Tuesday, January 15, 2008

Small Objects, Big Challenges



I found one tiny acorn today. It was perfect. Small birds swarmed into my naked apple tree. Despite the fierce, hurricane winds that blew in through here earlier this month, somehow a quantity of dried apples still cling to their branches. They must not have much internal moisture left, but birds still pick at them gingerly. The bird who sips too much fermented apple juice will fly away wobbly.

Eying these birds today was our frequent visitor, Oliver the cat. I greeted him, but unlike one of the main characters in Murakami's brilliant Kafka on the Shore, I cannot understand cat language.

The book continues to pull me apart from the "real world," and toward the land of mysterious spirits. I've come to the conclusion that there is no greater novelist writing today anywhere in the world. Few are the contemporary novels that can transform a reader's day from the blur of mindlessness to the acuity of mindfulness, but this book is one.
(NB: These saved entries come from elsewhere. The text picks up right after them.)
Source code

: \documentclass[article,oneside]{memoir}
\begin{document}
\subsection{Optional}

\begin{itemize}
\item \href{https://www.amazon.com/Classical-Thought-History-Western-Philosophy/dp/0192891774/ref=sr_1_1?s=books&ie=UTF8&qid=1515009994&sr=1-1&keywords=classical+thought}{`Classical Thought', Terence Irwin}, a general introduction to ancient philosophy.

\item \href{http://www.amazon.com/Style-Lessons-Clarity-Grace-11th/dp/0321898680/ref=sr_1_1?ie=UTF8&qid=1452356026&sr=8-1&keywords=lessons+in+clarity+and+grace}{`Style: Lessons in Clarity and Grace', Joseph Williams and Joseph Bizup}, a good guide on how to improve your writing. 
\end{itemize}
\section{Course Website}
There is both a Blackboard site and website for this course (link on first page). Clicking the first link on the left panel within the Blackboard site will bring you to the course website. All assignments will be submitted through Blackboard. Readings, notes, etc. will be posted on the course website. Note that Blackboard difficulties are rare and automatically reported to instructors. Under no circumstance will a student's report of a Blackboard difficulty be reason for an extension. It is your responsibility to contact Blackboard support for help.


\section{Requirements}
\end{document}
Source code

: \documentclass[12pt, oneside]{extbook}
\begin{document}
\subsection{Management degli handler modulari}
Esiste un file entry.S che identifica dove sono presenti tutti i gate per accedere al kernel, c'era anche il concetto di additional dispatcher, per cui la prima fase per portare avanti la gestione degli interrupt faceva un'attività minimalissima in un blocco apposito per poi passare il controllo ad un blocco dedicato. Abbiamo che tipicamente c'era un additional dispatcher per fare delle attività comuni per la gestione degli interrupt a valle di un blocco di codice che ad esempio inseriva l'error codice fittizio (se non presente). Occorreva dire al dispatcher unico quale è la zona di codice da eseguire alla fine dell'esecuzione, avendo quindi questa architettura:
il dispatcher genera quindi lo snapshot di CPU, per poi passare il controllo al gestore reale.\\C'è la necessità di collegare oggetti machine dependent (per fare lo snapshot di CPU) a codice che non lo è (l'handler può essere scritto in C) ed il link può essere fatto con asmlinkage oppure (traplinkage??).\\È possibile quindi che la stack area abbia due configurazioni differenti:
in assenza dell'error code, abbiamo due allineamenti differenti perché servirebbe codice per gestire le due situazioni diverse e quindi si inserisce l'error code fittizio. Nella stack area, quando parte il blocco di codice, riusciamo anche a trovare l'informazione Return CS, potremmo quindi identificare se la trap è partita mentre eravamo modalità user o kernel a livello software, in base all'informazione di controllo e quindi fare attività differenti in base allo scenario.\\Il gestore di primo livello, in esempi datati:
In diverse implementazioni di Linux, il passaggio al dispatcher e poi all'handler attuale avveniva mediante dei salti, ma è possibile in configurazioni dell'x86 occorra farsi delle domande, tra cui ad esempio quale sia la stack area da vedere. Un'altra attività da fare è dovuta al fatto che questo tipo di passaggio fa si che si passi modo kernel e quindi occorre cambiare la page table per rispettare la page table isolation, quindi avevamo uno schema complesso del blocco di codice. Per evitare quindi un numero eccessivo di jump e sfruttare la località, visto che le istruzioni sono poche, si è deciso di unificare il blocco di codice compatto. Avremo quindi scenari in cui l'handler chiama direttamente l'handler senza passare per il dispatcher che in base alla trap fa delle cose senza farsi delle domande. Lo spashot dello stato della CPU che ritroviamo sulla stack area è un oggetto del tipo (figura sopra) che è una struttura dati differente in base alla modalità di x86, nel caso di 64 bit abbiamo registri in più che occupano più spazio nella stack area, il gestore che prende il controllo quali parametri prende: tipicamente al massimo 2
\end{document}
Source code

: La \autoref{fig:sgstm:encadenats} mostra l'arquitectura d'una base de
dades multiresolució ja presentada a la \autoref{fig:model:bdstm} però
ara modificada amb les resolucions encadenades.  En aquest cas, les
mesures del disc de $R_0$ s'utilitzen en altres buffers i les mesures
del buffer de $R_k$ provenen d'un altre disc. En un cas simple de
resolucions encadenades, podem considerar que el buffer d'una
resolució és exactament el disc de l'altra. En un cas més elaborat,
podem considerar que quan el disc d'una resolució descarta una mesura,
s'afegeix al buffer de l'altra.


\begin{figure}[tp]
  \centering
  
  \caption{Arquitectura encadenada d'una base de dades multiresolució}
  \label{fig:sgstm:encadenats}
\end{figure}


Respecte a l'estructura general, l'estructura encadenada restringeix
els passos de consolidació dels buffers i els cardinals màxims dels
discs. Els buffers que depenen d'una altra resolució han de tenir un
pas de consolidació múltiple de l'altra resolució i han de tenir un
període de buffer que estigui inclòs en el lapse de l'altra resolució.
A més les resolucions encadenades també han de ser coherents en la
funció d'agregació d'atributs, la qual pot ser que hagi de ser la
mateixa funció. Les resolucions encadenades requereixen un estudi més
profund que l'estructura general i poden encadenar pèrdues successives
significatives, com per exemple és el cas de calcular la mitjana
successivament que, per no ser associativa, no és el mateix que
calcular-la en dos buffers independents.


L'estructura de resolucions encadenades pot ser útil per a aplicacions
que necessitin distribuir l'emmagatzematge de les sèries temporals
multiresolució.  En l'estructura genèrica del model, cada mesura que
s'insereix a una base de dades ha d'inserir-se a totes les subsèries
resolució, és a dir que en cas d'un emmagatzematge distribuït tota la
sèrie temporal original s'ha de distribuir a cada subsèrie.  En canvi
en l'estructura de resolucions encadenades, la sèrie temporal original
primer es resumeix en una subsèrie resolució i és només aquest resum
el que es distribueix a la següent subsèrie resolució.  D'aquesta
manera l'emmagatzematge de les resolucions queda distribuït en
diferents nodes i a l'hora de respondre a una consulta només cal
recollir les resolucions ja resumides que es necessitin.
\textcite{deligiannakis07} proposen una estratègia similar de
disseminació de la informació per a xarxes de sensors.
I can only handle a few chapters each day; then I must set it down and immerse myself in the New York Times or CNN, or some other, less challenging purveyor of information.

The small things, the details.

Too often, we overlook them. Yes, the devil is in the details, but so is the answer you've been seeking. The objects at the top of this post are what I used in working with my nine-year-old tonight on her math homework. She's the kind of kid who loves the parts of math that come easily to her (adding), hates the parts she finds hard (subtraction), and fears the parts that (despite her parents' urging) require practice, over and over, if she is ever to commit them to her memory, i.e., multiplication.
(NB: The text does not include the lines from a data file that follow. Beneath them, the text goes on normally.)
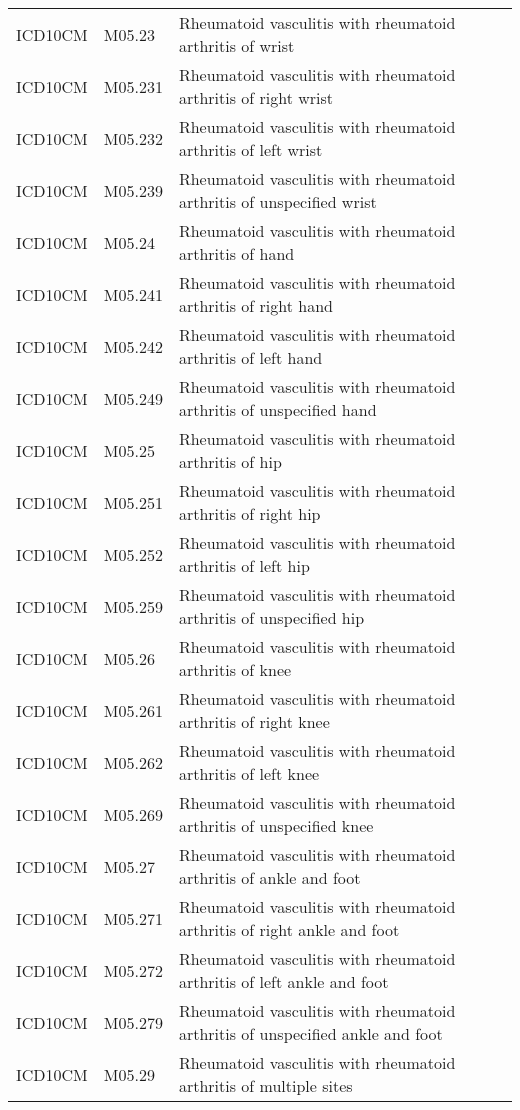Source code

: \begin{longtable}{p{}p{}p{}}
  ICD10CM & M05.23 & Rheumatoid vasculitis with rheumatoid arthritis of wrist \\ 
  ICD10CM & M05.231 & Rheumatoid vasculitis with rheumatoid arthritis of right wrist \\ 
  ICD10CM & M05.232 & Rheumatoid vasculitis with rheumatoid arthritis of left wrist \\ 
  ICD10CM & M05.239 & Rheumatoid vasculitis with rheumatoid arthritis of unspecified wrist \\ 
  ICD10CM & M05.24 & Rheumatoid vasculitis with rheumatoid arthritis of hand \\ 
  ICD10CM & M05.241 & Rheumatoid vasculitis with rheumatoid arthritis of right hand \\ 
  ICD10CM & M05.242 & Rheumatoid vasculitis with rheumatoid arthritis of left hand \\ 
  ICD10CM & M05.249 & Rheumatoid vasculitis with rheumatoid arthritis of unspecified hand \\ 
  ICD10CM & M05.25 & Rheumatoid vasculitis with rheumatoid arthritis of hip \\ 
  ICD10CM & M05.251 & Rheumatoid vasculitis with rheumatoid arthritis of right hip \\ 
  ICD10CM & M05.252 & Rheumatoid vasculitis with rheumatoid arthritis of left hip \\ 
  ICD10CM & M05.259 & Rheumatoid vasculitis with rheumatoid arthritis of unspecified hip \\ 
  ICD10CM & M05.26 & Rheumatoid vasculitis with rheumatoid arthritis of knee \\ 
  ICD10CM & M05.261 & Rheumatoid vasculitis with rheumatoid arthritis of right knee \\ 
  ICD10CM & M05.262 & Rheumatoid vasculitis with rheumatoid arthritis of left knee \\ 
  ICD10CM & M05.269 & Rheumatoid vasculitis with rheumatoid arthritis of unspecified knee \\ 
  ICD10CM & M05.27 & Rheumatoid vasculitis with rheumatoid arthritis of ankle and foot \\ 
  ICD10CM & M05.271 & Rheumatoid vasculitis with rheumatoid arthritis of right ankle and foot \\ 
  ICD10CM & M05.272 & Rheumatoid vasculitis with rheumatoid arthritis of left ankle and foot \\ 
  ICD10CM & M05.279 & Rheumatoid vasculitis with rheumatoid arthritis of unspecified ankle and foot \\ 
  ICD10CM & M05.29 & Rheumatoid vasculitis with rheumatoid arthritis of multiple sites \\ 

\end{longtable}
(Let's not even consider what teaching her division will entail.)

So tonight, as she hung her head in despair, I got out my boxes of stones and seaglass and coins and slowly, piece by piece, explained how to understand the business of multiplying numbers. I am not and never will be a great math teacher, but this palpable, real-world collection of objects often seems exactly what a third-grader needs as she encounters these strange new permutations of arithmetic conventions like multiplying and dividing.

Math is a great tease, enticing you in with the pleasure of early conquests, only to torture you whenever you hit one of its many invisible walls. Much like the opera.

In any event, there are other numerical reports to give passing mention to tonight. Romney finally won a primary, in my native Michigan, so the Republican race remains muddled. National polls indicate Obama and Clinton are in a tight race, but the next set of critical primaries should reveal just how tight it actually is.

We're reaching the point in the primary races where money may dictate who survives and who withdraws. Super Tuesday, including the incredibly delegate-rich Democratic states of California and New York, looms three weeks from now. Our California Voter's Guides arrived today.